=== SUPPLIED ENTRIES ===

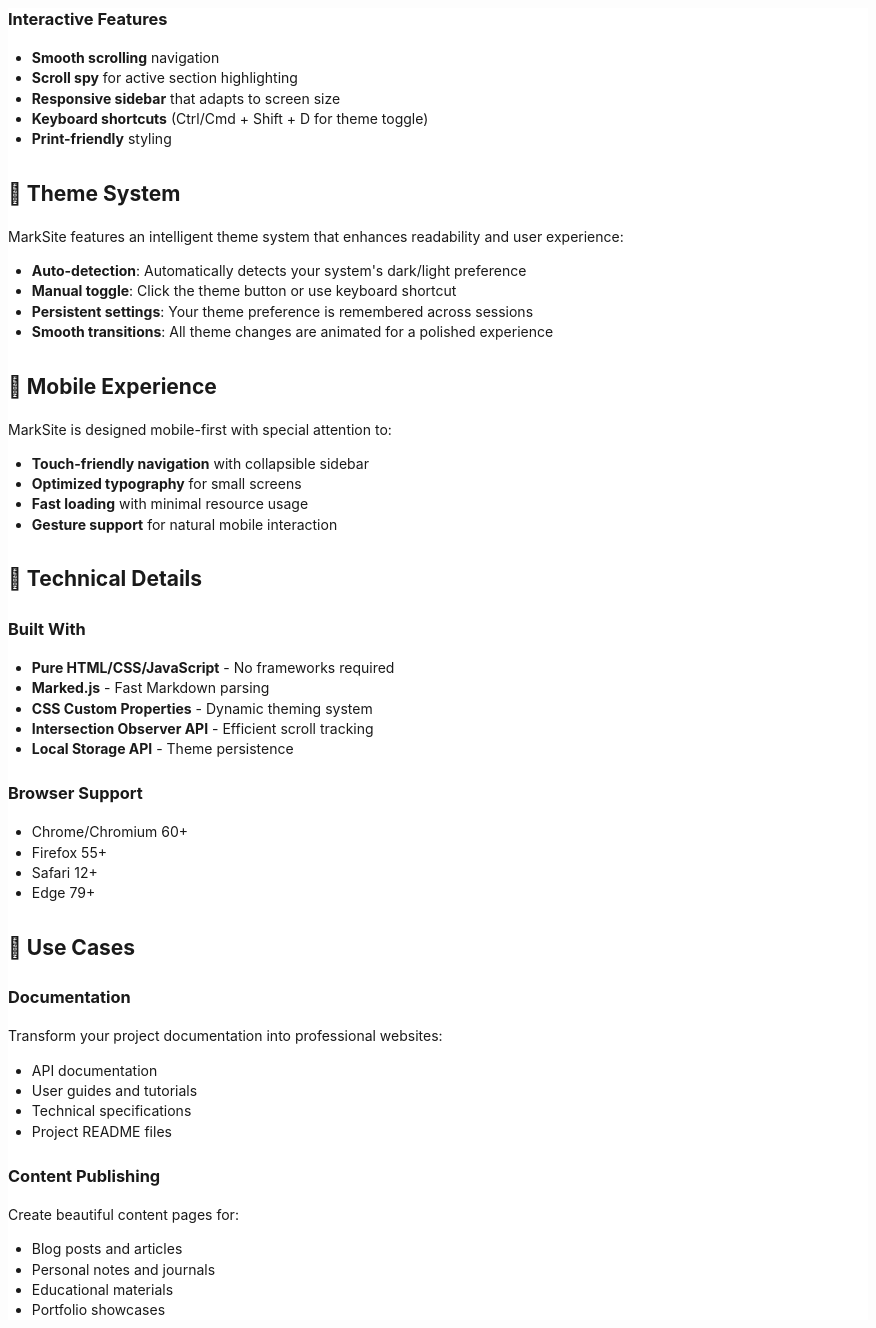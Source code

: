 ### Interactive Features
- **Smooth scrolling** navigation
- **Scroll spy** for active section highlighting
- **Responsive sidebar** that adapts to screen size
- **Keyboard shortcuts** (Ctrl/Cmd + Shift + D for theme toggle)
- **Print-friendly** styling

## 🎨 Theme System

MarkSite features an intelligent theme system that enhances readability and user experience:

- **Auto-detection**: Automatically detects your system's dark/light preference
- **Manual toggle**: Click the theme button or use keyboard shortcut
- **Persistent settings**: Your theme preference is remembered across sessions
- **Smooth transitions**: All theme changes are animated for a polished experience

## 📱 Mobile Experience

MarkSite is designed mobile-first with special attention to:
- **Touch-friendly navigation** with collapsible sidebar
- **Optimized typography** for small screens  
- **Fast loading** with minimal resource usage
- **Gesture support** for natural mobile interaction

## 🔧 Technical Details

### Built With
- **Pure HTML/CSS/JavaScript** - No frameworks required
- **Marked.js** - Fast Markdown parsing
- **CSS Custom Properties** - Dynamic theming system
- **Intersection Observer API** - Efficient scroll tracking
- **Local Storage API** - Theme persistence

### Browser Support
- Chrome/Chromium 60+
- Firefox 55+
- Safari 12+
- Edge 79+

## 🌟 Use Cases

### Documentation
Transform your project documentation into professional websites:
- API documentation
- User guides and tutorials
- Technical specifications
- Project README files

### Content Publishing
Create beautiful content pages for:
- Blog posts and articles
- Personal notes and journals
- Educational materials
- Portfolio showcases
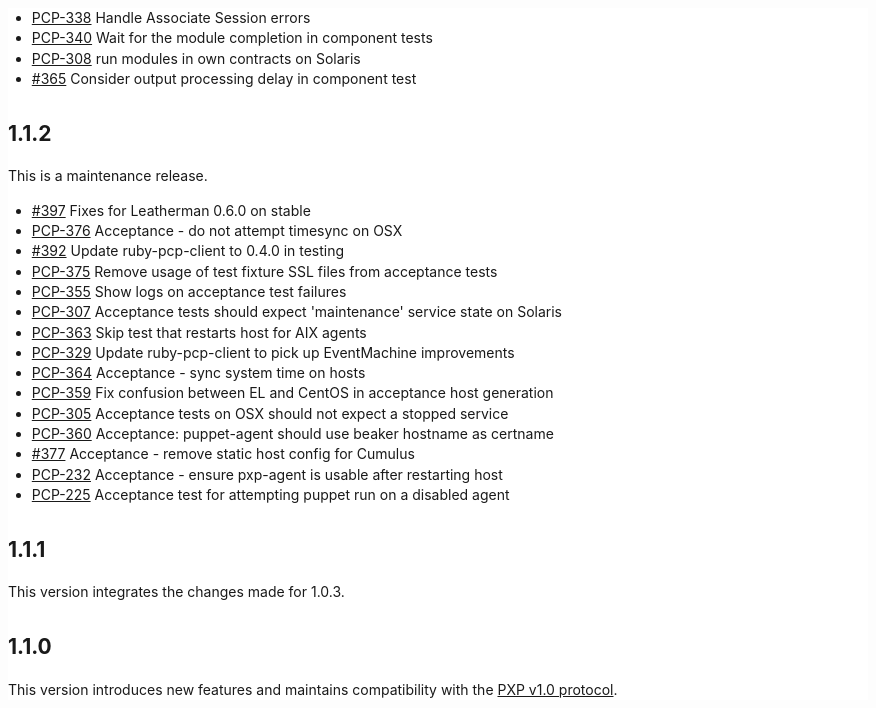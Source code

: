 * [PCP-338](https://tickets.puppetlabs.com/browse/PCP-338) Handle Associate Session errors
* [PCP-340](https://tickets.puppetlabs.com/browse/PCP-340) Wait for the module completion in
component tests
* [PCP-308](https://tickets.puppetlabs.com/browse/PCP-308) run modules in own contracts on Solaris
* [#365](https://github.com/puppetlabs/pxp-agent/pull/365) Consider output processing delay in
component test

## 1.1.2

This is a maintenance release.

* [#397](https://github.com/puppetlabs/pxp-agent/pull/397) Fixes for Leatherman 0.6.0 on stable
* [PCP-376](https://tickets.puppetlabs.com/browse/PCP-376) Acceptance - do not attempt timesync on OSX
* [#392](https://github.com/puppetlabs/pxp-agent/pull/397) Update ruby-pcp-client to 0.4.0 in testing
* [PCP-375](https://tickets.puppetlabs.com/browse/PCP-375) Remove usage of test fixture SSL files from
acceptance tests
* [PCP-355](https://tickets.puppetlabs.com/browse/PCP-355) Show logs on acceptance test failures
* [PCP-307](https://tickets.puppetlabs.com/browse/PCP-307) Acceptance tests should expect
'maintenance' service state on Solaris
* [PCP-363](https://tickets.puppetlabs.com/browse/PCP-363) Skip test that restarts host for AIX
agents
* [PCP-329](https://tickets.puppetlabs.com/browse/PCP-329) Update ruby-pcp-client to pick up
EventMachine improvements
* [PCP-364](https://tickets.puppetlabs.com/browse/PCP-364) Acceptance - sync system time on hosts
* [PCP-359](https://tickets.puppetlabs.com/browse/PCP-359) Fix confusion between EL and CentOS in
acceptance host generation
* [PCP-305](https://tickets.puppetlabs.com/browse/PCP-305) Acceptance tests on OSX should not expect
a stopped service
* [PCP-360](https://tickets.puppetlabs.com/browse/PCP-360) Acceptance: puppet-agent should use
beaker hostname as certname
* [#377](https://github.com/puppetlabs/pxp-agent/pull/377) Acceptance - remove static host config
for Cumulus
* [PCP-232](https://tickets.puppetlabs.com/browse/PCP-232) Acceptance - ensure pxp-agent is usable
after restarting host
* [PCP-225](https://tickets.puppetlabs.com/browse/PCP-225) Acceptance test for attempting puppet run
on a disabled agent

## 1.1.1

This version integrates the changes made for 1.0.3.

## 1.1.0

This version introduces new features and maintains compatibility with the
[PXP v1.0 protocol](https://github.com/puppetlabs/pcp-specifications/tree/master/pxp/versions/1.0).
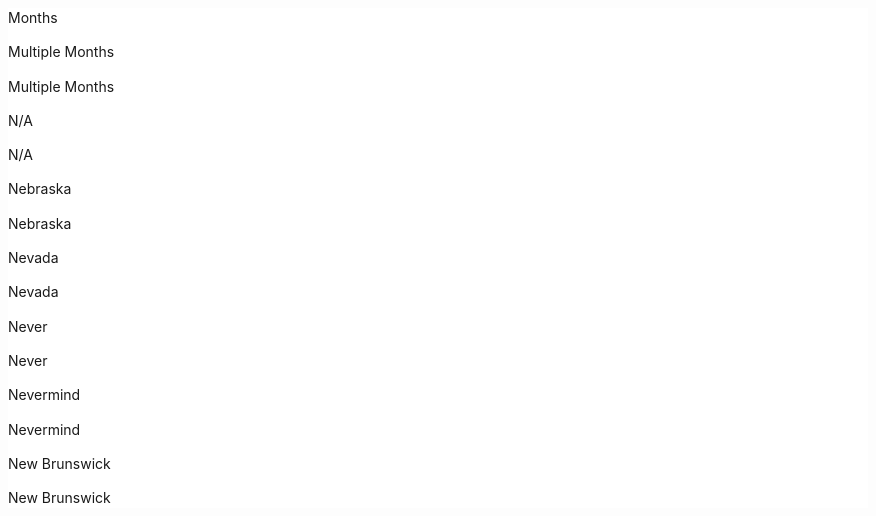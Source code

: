 Months

</td></tr>
<tr><td width="50%">

Multiple Months

</td><td width="50%">

Multiple Months

</td></tr>
<tr><td width="50%">

N/A

</td><td width="50%">

N/A

</td></tr>
<tr><td width="50%">

Nebraska

</td><td width="50%">

Nebraska

</td></tr>
<tr><td width="50%">

Nevada

</td><td width="50%">

Nevada

</td></tr>
<tr><td width="50%">

Never

</td><td width="50%">

Never

</td></tr>
<tr><td width="50%">

Nevermind

</td><td width="50%">

Nevermind

</td></tr>
<tr><td width="50%">

New Brunswick

</td><td width="50%">

New Brunswick
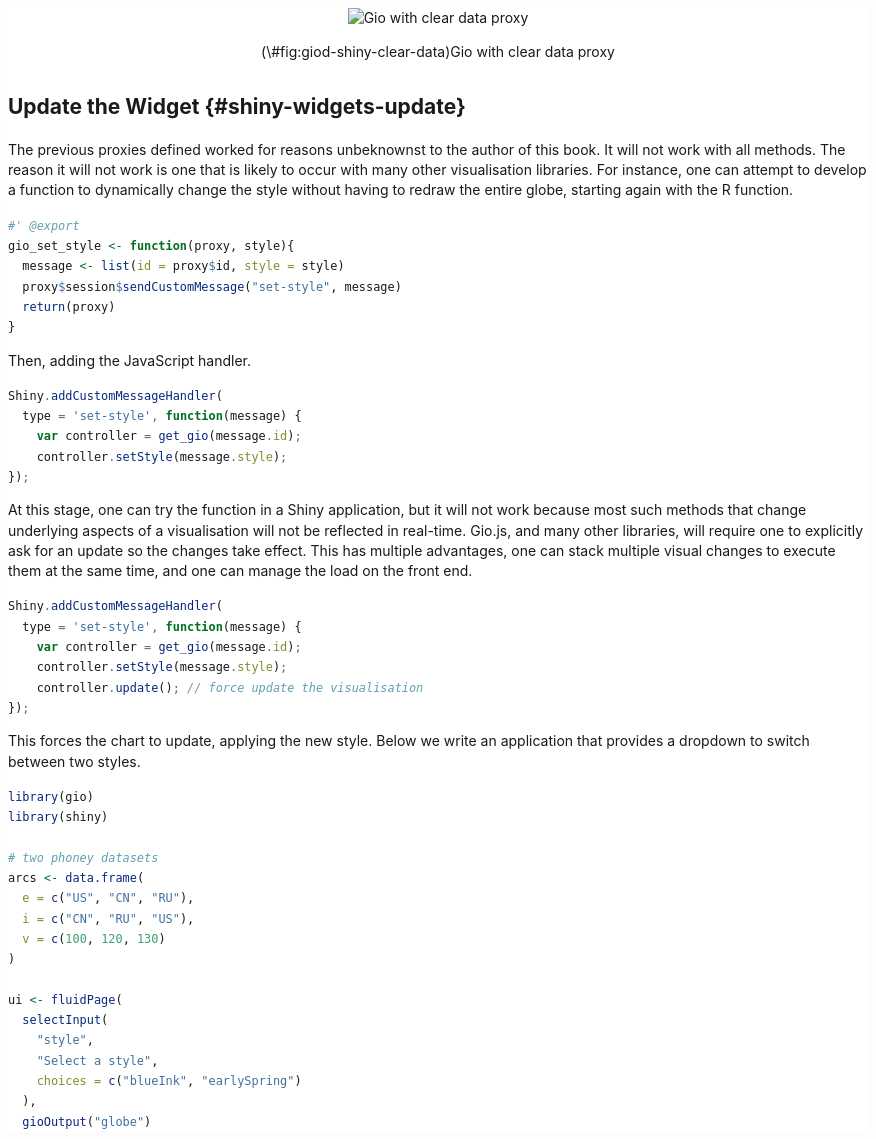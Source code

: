 <div class="figure" style="text-align: center">
<img src="images/gio-shiny-clear.png" alt="Gio with clear data proxy" width="100%" />
<p class="caption">(\#fig:giod-shiny-clear-data)Gio with clear data proxy</p>
</div>

## Update the Widget {#shiny-widgets-update}

The previous proxies defined worked for reasons unbeknownst to the author of this book. It will not work with all methods. The reason it will not work is one that is likely to occur with many other visualisation libraries. For instance, one can attempt to develop a function to dynamically change the style without having to redraw the entire globe, starting again with the R function.

```r
#' @export
gio_set_style <- function(proxy, style){
  message <- list(id = proxy$id, style = style)
  proxy$session$sendCustomMessage("set-style", message)
  return(proxy)
}
```

Then, adding the JavaScript handler.

```js
Shiny.addCustomMessageHandler(
  type = 'set-style', function(message) {
    var controller = get_gio(message.id);
    controller.setStyle(message.style);
});
```

At this stage, one can try the function in a Shiny application, but it will not work because most such methods that change underlying aspects of a visualisation will not be reflected in real-time. Gio.js, and many other libraries, will require one to explicitly ask for an update so the changes take effect. This has multiple advantages, one can stack multiple visual changes to execute them at the same time, and one can manage the load on the front end. 

```js
Shiny.addCustomMessageHandler(
  type = 'set-style', function(message) {
    var controller = get_gio(message.id);
    controller.setStyle(message.style);
    controller.update(); // force update the visualisation
});
```

This forces the chart to update, applying the new style. Below we write an application that provides a dropdown to switch between two styles.

```r
library(gio)
library(shiny)

# two phoney datasets
arcs <- data.frame(
  e = c("US", "CN", "RU"),
  i = c("CN", "RU", "US"),
  v = c(100, 120, 130)
)

ui <- fluidPage(
  selectInput(
    "style", 
    "Select a style", 
    choices = c("blueInk", "earlySpring")
  ),
  gioOutput("globe")
```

===

- WHAT NEEDS TO BE DONE:
Output the data exactly. Leave every picture out.

- EXPECTED ANSWER:
Source code

: ### Interactive Features
- **Smooth scrolling** navigation
- **Scroll spy** for active section highlighting
- **Responsive sidebar** that adapts to screen size
- **Keyboard shortcuts** (Ctrl/Cmd + Shift + D for theme toggle)
- **Print-friendly** styling

## 🎨 Theme System

MarkSite features an intelligent theme system that enhances readability and user experience:

- **Auto-detection**: Automatically detects your system's dark/light preference
- **Manual toggle**: Click the theme button or use keyboard shortcut
- **Persistent settings**: Your theme preference is remembered across sessions
- **Smooth transitions**: All theme changes are animated for a polished experience

## 📱 Mobile Experience

MarkSite is designed mobile-first with special attention to:
- **Touch-friendly navigation** with collapsible sidebar
- **Optimized typography** for small screens  
- **Fast loading** with minimal resource usage
- **Gesture support** for natural mobile interaction

## 🔧 Technical Details

### Built With
- **Pure HTML/CSS/JavaScript** - No frameworks required
- **Marked.js** - Fast Markdown parsing
- **CSS Custom Properties** - Dynamic theming system
- **Intersection Observer API** - Efficient scroll tracking
- **Local Storage API** - Theme persistence

### Browser Support
- Chrome/Chromium 60+
- Firefox 55+
- Safari 12+
- Edge 79+

## 🌟 Use Cases

### Documentation
Transform your project documentation into professional websites:
- API documentation
- User guides and tutorials
- Technical specifications
- Project README files

### Content Publishing
Create beautiful content pages for:
- Blog posts and articles
- Personal notes and journals
- Educational materials
- Portfolio showcases
Source code

: * [PCP-338](https://tickets.puppetlabs.com/browse/PCP-338) Handle Associate Session errors
* [PCP-340](https://tickets.puppetlabs.com/browse/PCP-340) Wait for the module completion in
component tests
* [PCP-308](https://tickets.puppetlabs.com/browse/PCP-308) run modules in own contracts on Solaris
* [#365](https://github.com/puppetlabs/pxp-agent/pull/365) Consider output processing delay in
component test

## 1.1.2

This is a maintenance release.

* [#397](https://github.com/puppetlabs/pxp-agent/pull/397) Fixes for Leatherman 0.6.0 on stable
* [PCP-376](https://tickets.puppetlabs.com/browse/PCP-376) Acceptance - do not attempt timesync on OSX
* [#392](https://github.com/puppetlabs/pxp-agent/pull/397) Update ruby-pcp-client to 0.4.0 in testing
* [PCP-375](https://tickets.puppetlabs.com/browse/PCP-375) Remove usage of test fixture SSL files from
acceptance tests
* [PCP-355](https://tickets.puppetlabs.com/browse/PCP-355) Show logs on acceptance test failures
* [PCP-307](https://tickets.puppetlabs.com/browse/PCP-307) Acceptance tests should expect
'maintenance' service state on Solaris
* [PCP-363](https://tickets.puppetlabs.com/browse/PCP-363) Skip test that restarts host for AIX
agents
* [PCP-329](https://tickets.puppetlabs.com/browse/PCP-329) Update ruby-pcp-client to pick up
EventMachine improvements
* [PCP-364](https://tickets.puppetlabs.com/browse/PCP-364) Acceptance - sync system time on hosts
* [PCP-359](https://tickets.puppetlabs.com/browse/PCP-359) Fix confusion between EL and CentOS in
acceptance host generation
* [PCP-305](https://tickets.puppetlabs.com/browse/PCP-305) Acceptance tests on OSX should not expect
a stopped service
* [PCP-360](https://tickets.puppetlabs.com/browse/PCP-360) Acceptance: puppet-agent should use
beaker hostname as certname
* [#377](https://github.com/puppetlabs/pxp-agent/pull/377) Acceptance - remove static host config
for Cumulus
* [PCP-232](https://tickets.puppetlabs.com/browse/PCP-232) Acceptance - ensure pxp-agent is usable
after restarting host
* [PCP-225](https://tickets.puppetlabs.com/browse/PCP-225) Acceptance test for attempting puppet run
on a disabled agent

## 1.1.1

This version integrates the changes made for 1.0.3.

## 1.1.0

This version introduces new features and maintains compatibility with the
[PXP v1.0 protocol](https://github.com/puppetlabs/pcp-specifications/tree/master/pxp/versions/1.0).
Source code

: Months

</td></tr>
<tr><td width="50%">

Multiple Months

</td><td width="50%">

Multiple Months

</td></tr>
<tr><td width="50%">

N/A

</td><td width="50%">

N/A

</td></tr>
<tr><td width="50%">

Nebraska

</td><td width="50%">

Nebraska

</td></tr>
<tr><td width="50%">

Nevada

</td><td width="50%">

Nevada

</td></tr>
<tr><td width="50%">

Never

</td><td width="50%">

Never

</td></tr>
<tr><td width="50%">

Nevermind

</td><td width="50%">

Nevermind

</td></tr>
<tr><td width="50%">

New Brunswick

</td><td width="50%">

New Brunswick
Source code

: <div class="figure" style="text-align: center">
<img src="images/gio-shiny-clear.png" alt="Gio with clear data proxy" width="100%" />
<p class="caption">(\#fig:giod-shiny-clear-data)Gio with clear data proxy</p>
</div>

## Update the Widget {#shiny-widgets-update}

The previous proxies defined worked for reasons unbeknownst to the author of this book. It will not work with all methods. The reason it will not work is one that is likely to occur with many other visualisation libraries. For instance, one can attempt to develop a function to dynamically change the style without having to redraw the entire globe, starting again with the R function.

```r
#' @export
gio_set_style <- function(proxy, style){
  message <- list(id = proxy$id, style = style)
  proxy$session$sendCustomMessage("set-style", message)
  return(proxy)
}
```

Then, adding the JavaScript handler.

```js
Shiny.addCustomMessageHandler(
  type = 'set-style', function(message) {
    var controller = get_gio(message.id);
    controller.setStyle(message.style);
});
```

At this stage, one can try the function in a Shiny application, but it will not work because most such methods that change underlying aspects of a visualisation will not be reflected in real-time. Gio.js, and many other libraries, will require one to explicitly ask for an update so the changes take effect. This has multiple advantages, one can stack multiple visual changes to execute them at the same time, and one can manage the load on the front end. 

```js
Shiny.addCustomMessageHandler(
  type = 'set-style', function(message) {
    var controller = get_gio(message.id);
    controller.setStyle(message.style);
    controller.update(); // force update the visualisation
});
```

This forces the chart to update, applying the new style. Below we write an application that provides a dropdown to switch between two styles.

```r
library(gio)
library(shiny)

# two phoney datasets
arcs <- data.frame(
  e = c("US", "CN", "RU"),
  i = c("CN", "RU", "US"),
  v = c(100, 120, 130)
)

ui <- fluidPage(
  selectInput(
    "style", 
    "Select a style", 
    choices = c("blueInk", "earlySpring")
  ),
  gioOutput("globe")
```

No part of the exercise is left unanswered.